__Your instructions__: Search the records below for the string "rand" and copy each line where it turns up.

++++++++

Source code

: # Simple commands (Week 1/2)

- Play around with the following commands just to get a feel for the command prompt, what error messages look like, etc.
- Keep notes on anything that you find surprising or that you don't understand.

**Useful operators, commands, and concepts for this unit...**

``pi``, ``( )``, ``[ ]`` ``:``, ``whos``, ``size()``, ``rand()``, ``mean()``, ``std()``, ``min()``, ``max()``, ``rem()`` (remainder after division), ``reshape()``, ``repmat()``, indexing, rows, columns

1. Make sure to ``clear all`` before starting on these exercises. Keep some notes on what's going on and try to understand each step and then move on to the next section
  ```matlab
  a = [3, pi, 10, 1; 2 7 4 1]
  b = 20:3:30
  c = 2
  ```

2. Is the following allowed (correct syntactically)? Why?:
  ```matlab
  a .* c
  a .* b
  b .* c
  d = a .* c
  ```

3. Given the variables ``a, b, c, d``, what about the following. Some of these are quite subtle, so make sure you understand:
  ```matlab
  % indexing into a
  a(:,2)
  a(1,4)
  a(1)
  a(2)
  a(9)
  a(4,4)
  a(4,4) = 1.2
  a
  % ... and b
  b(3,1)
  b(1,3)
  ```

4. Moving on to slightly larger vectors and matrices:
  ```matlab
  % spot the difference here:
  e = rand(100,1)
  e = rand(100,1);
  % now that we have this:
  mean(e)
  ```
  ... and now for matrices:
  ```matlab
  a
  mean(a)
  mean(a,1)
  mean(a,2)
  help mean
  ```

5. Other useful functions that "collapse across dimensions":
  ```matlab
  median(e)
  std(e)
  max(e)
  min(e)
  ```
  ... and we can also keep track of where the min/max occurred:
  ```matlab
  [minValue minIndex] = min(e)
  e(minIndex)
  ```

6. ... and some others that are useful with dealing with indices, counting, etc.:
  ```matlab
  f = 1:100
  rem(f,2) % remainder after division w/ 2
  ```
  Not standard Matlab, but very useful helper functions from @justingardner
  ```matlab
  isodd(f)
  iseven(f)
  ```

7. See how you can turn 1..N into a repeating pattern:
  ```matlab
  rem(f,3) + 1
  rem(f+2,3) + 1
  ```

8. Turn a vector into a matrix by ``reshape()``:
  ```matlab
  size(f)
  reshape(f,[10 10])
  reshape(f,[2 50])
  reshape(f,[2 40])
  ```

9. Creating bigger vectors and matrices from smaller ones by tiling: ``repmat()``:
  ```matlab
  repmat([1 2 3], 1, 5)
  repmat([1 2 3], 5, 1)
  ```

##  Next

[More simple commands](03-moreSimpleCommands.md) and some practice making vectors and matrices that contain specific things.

++++++++

__Final answer__:
``pi``, ``( )``, ``[ ]`` ``:``, ``whos``, ``size()``, ``rand()``, ``mean()``, ``std()``, ``min()``, ``max()``, ``rem()`` (remainder after division), ``reshape()``, ``repmat()``, indexing, rows, columns
  e = rand(100,1)
  e = rand(100,1);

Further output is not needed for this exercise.